SPOT nurse April Donahue says some patients in the room appear so sedated that they don’t respond when she speaks loudly in their ear or raps on their sternum. But, she says, some of those people, “have rock solid vital signs, better than mine.” So, she says, “What you see subjectively looking at someone and what their vital signs are, don’t always match up.”
If Donahue weren’t monitoring the vital signs, she says she’d be racing to inject naloxone, the drug that reverses the effects of opioids. But Donahue found she can sometimes avoid using naloxone, which is very harsh on the body, by giving patients oxygen or fluids to keep patients alive.

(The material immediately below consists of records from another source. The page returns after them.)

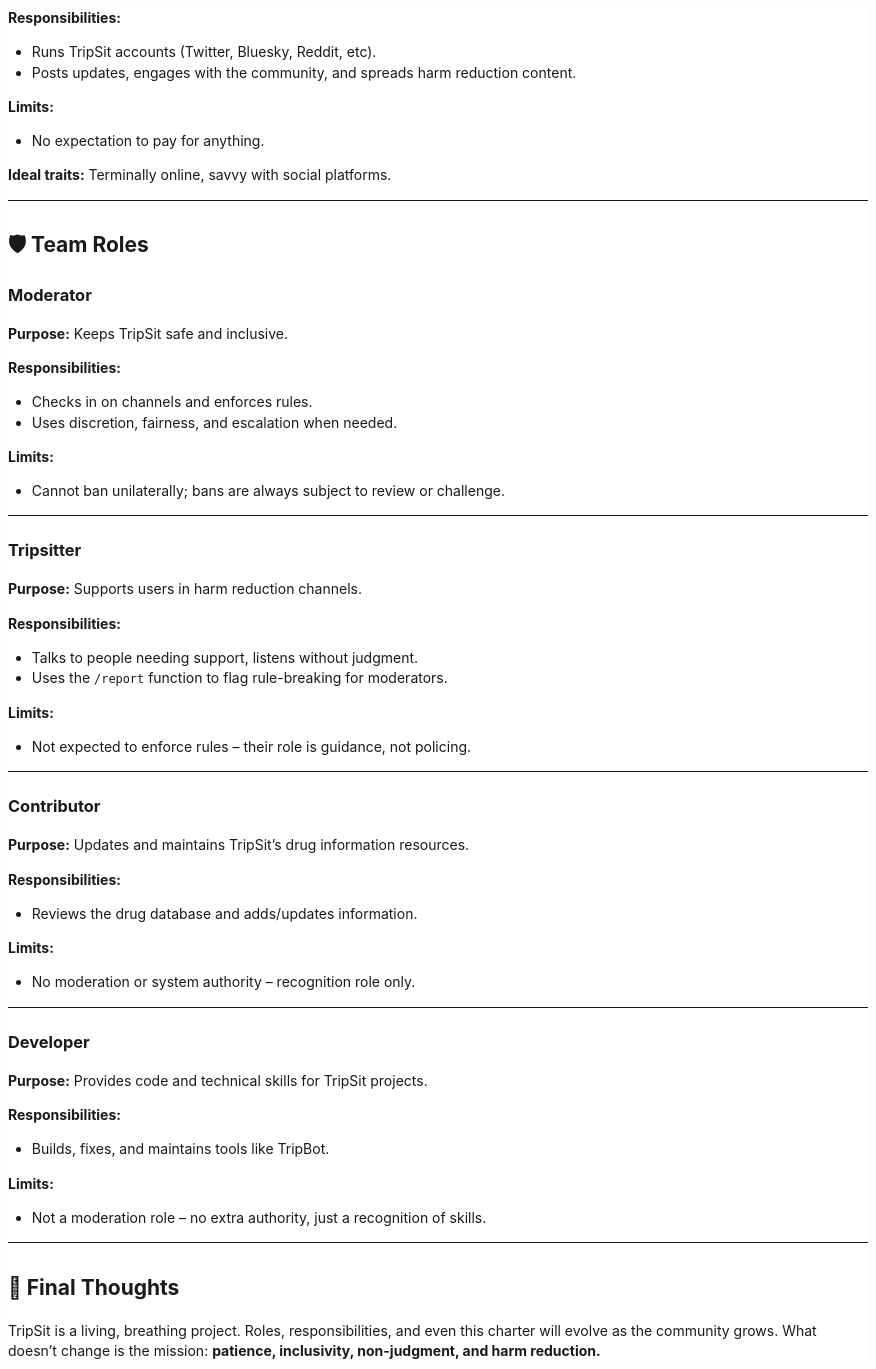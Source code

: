 **Responsibilities:**  
- Runs TripSit accounts (Twitter, Bluesky, Reddit, etc).
- Posts updates, engages with the community, and spreads harm reduction content.

**Limits:**  
- No expectation to pay for anything.

**Ideal traits:** Terminally online, savvy with social platforms.

---

## 🛡 Team Roles

### Moderator
**Purpose:** Keeps TripSit safe and inclusive.

**Responsibilities:**  
- Checks in on channels and enforces rules.
- Uses discretion, fairness, and escalation when needed.

**Limits:**  
- Cannot ban unilaterally; bans are always subject to review or challenge.

---

### Tripsitter
**Purpose:** Supports users in harm reduction channels.

**Responsibilities:**  
- Talks to people needing support, listens without judgment.
- Uses the `/report` function to flag rule-breaking for moderators.

**Limits:**  
- Not expected to enforce rules – their role is guidance, not policing.

---

### Contributor
**Purpose:** Updates and maintains TripSit’s drug information resources.

**Responsibilities:**  
- Reviews the drug database and adds/updates information.

**Limits:**  
- No moderation or system authority – recognition role only.

---

### Developer
**Purpose:** Provides code and technical skills for TripSit projects.

**Responsibilities:**  
- Builds, fixes, and maintains tools like TripBot.

**Limits:**  
- Not a moderation role – no extra authority, just a recognition of skills.

---

## 🔄 Final Thoughts

TripSit is a living, breathing project. Roles, responsibilities, and even this charter will evolve as the community grows. What doesn’t change is the mission: **patience, inclusivity, non-judgment, and harm reduction.**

The nurses speak to each patient about addiction treatment. Getting patients into treatment is their top priority after keeping people safe while high.
“I think what’s struck me the most is the gratitude — just to get out of that environment, even for a little while, to get off the street and be cared for,” Donahue says. “I mean, so many of our participants don’t have anyone who’s caring for them.”
It’s one reason Tommy is becoming a repeat client. “This is just a great start,” Tommy says. “I think it will slow down a lot of overdoses and could save a lot of lives. It will save a lot of lives in the long run.”
And Tommy knows. He went into respiratory failure a few weeks ago while at SPOT and was brought back with naloxone.
This story is part of a reporting partnership with NPR, WBUR and Kaiser Health News.